# [How to complete this task]
For the records that follow, say how many lines have the word "pane" in them. Write the number and nothing more.

"""

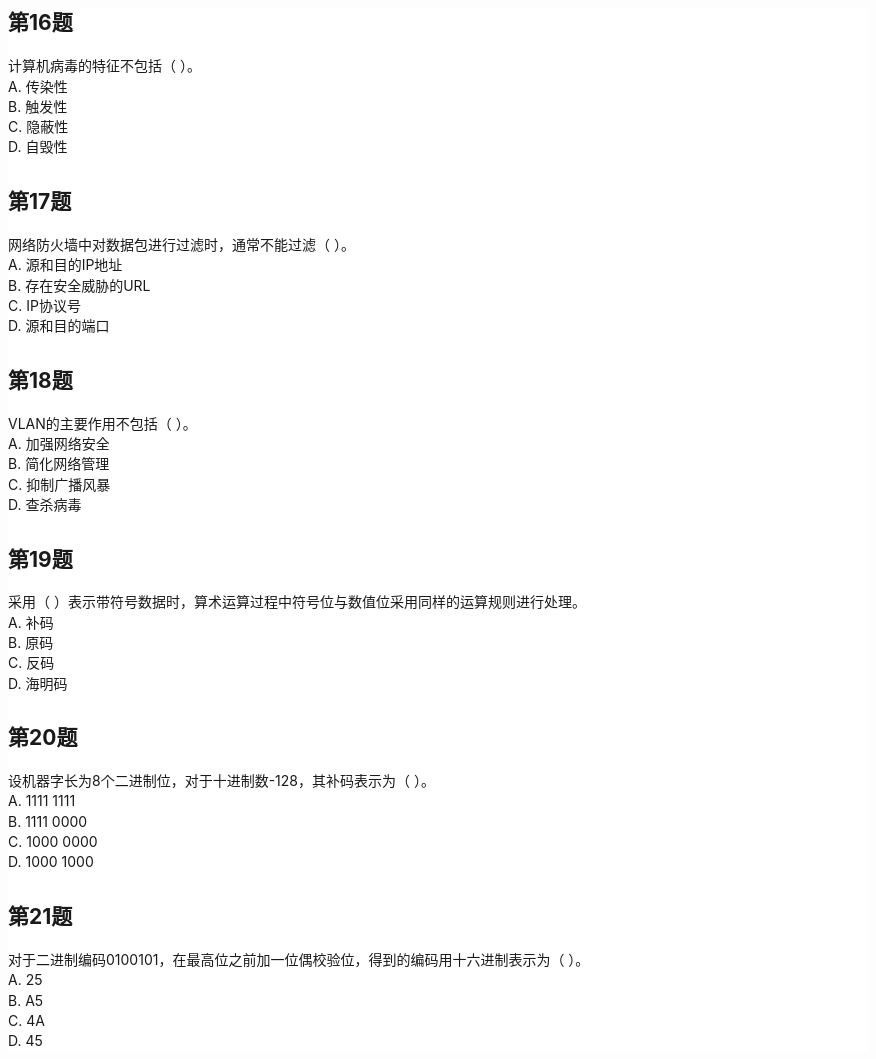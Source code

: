 
## 第16题 ##

计算机病毒的特征不包括（ ）。  
A. 传染性  
B. 触发性  
C. 隐蔽性  
D. 自毁性  


## 第17题 ##

网络防火墙中对数据包进行过滤时，通常不能过滤（ ）。  
A. 源和目的IP地址  
B. 存在安全威胁的URL  
C. IP协议号  
D. 源和目的端口  


## 第18题 ##

VLAN的主要作用不包括（ ）。  
A. 加强网络安全  
B. 简化网络管理  
C. 抑制广播风暴  
D. 查杀病毒  


## 第19题 ##

采用（ ）表示带符号数据时，算术运算过程中符号位与数值位采用同样的运算规则进行处理。  
A. 补码  
B. 原码  
C. 反码  
D. 海明码  


## 第20题 ##

设机器字长为8个二进制位，对于十进制数-128，其补码表示为（ ）。  
A. 1111 1111  
B. 1111 0000  
C. 1000 0000  
D. 1000 1000  


## 第21题 ##

对于二进制编码0100101，在最高位之前加一位偶校验位，得到的编码用十六进制表示为（ ）。  
A. 25  
B. A5  
C. 4A  
D. 45  
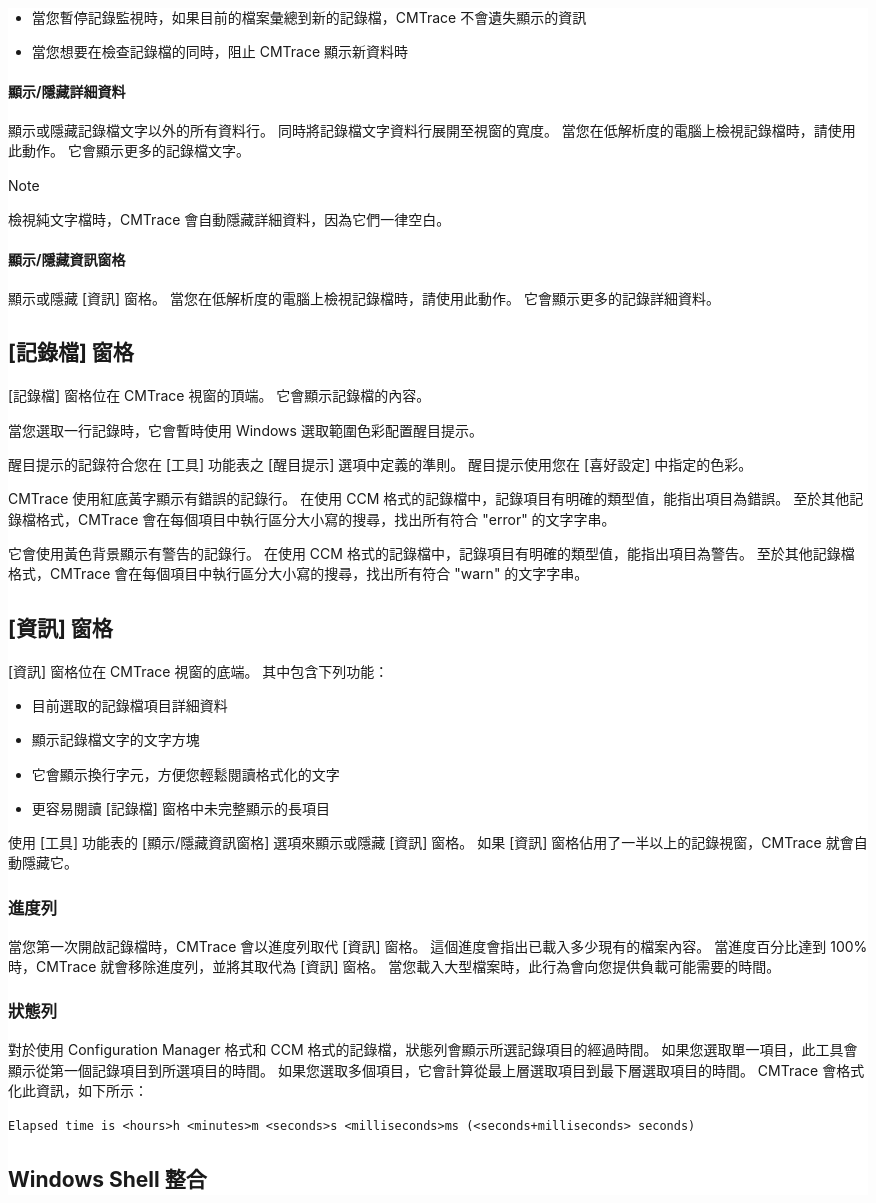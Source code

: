 - 當您暫停記錄監視時，如果目前的檔案彙總到新的記錄檔，CMTrace 不會遺失顯示的資訊  

- 當您想要在檢查記錄檔的同時，阻止 CMTrace 顯示新資料時  

#### <a name="showhide-details"></a>顯示/隱藏詳細資料

顯示或隱藏記錄檔文字以外的所有資料行。 同時將記錄檔文字資料行展開至視窗的寬度。 當您在低解析度的電腦上檢視記錄檔時，請使用此動作。 它會顯示更多的記錄檔文字。  

> [!Note]  
> 檢視純文字檔時，CMTrace 會自動隱藏詳細資料，因為它們一律空白。  

#### <a name="showhide-info-pane"></a>顯示/隱藏資訊窗格

顯示或隱藏 [資訊] 窗格。 當您在低解析度的電腦上檢視記錄檔時，請使用此動作。 它會顯示更多的記錄詳細資料。  


## <a name="log-pane"></a>[記錄檔] 窗格

[記錄檔] 窗格位在 CMTrace 視窗的頂端。 它會顯示記錄檔的內容。

當您選取一行記錄時，它會暫時使用 Windows 選取範圍色彩配置醒目提示。

醒目提示的記錄符合您在 [工具]  功能表之 [醒目提示]  選項中定義的準則。 醒目提示使用您在 [喜好設定]  中指定的色彩。

CMTrace 使用紅底黃字顯示有錯誤的記錄行。 在使用 CCM 格式的記錄檔中，記錄項目有明確的類型值，能指出項目為錯誤。 至於其他記錄檔格式，CMTrace 會在每個項目中執行區分大小寫的搜尋，找出所有符合 "error" 的文字字串。

它會使用黃色背景顯示有警告的記錄行。 在使用 CCM 格式的記錄檔中，記錄項目有明確的類型值，能指出項目為警告。 至於其他記錄檔格式，CMTrace 會在每個項目中執行區分大小寫的搜尋，找出所有符合 "warn" 的文字字串。


## <a name="info-pane"></a>[資訊] 窗格

[資訊] 窗格位在 CMTrace 視窗的底端。 其中包含下列功能：

- 目前選取的記錄檔項目詳細資料  

- 顯示記錄檔文字的文字方塊  

- 它會顯示換行字元，方便您輕鬆閱讀格式化的文字  

- 更容易閱讀 [記錄檔] 窗格中未完整顯示的長項目  

使用 [工具]  功能表的 [顯示/隱藏資訊窗格]  選項來顯示或隱藏 [資訊] 窗格。 如果 [資訊] 窗格佔用了一半以上的記錄視窗，CMTrace 就會自動隱藏它。

### <a name="progress-bar"></a>進度列

當您第一次開啟記錄檔時，CMTrace 會以進度列取代 [資訊] 窗格。 這個進度會指出已載入多少現有的檔案內容。 當進度百分比達到 100% 時，CMTrace 就會移除進度列，並將其取代為 [資訊] 窗格。 當您載入大型檔案時，此行為會向您提供負載可能需要的時間。

### <a name="status-bar"></a>狀態列

對於使用 Configuration Manager 格式和 CCM 格式的記錄檔，狀態列會顯示所選記錄項目的經過時間。 如果您選取單一項目，此工具會顯示從第一個記錄項目到所選項目的時間。 如果您選取多個項目，它會計算從最上層選取項目到最下層選取項目的時間。 CMTrace 會格式化此資訊，如下所示：

`Elapsed time is <hours>h <minutes>m <seconds>s <milliseconds>ms (<seconds+milliseconds> seconds)`


## <a name="windows-shell-integration"></a>Windows Shell 整合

"""

# [Response area]
3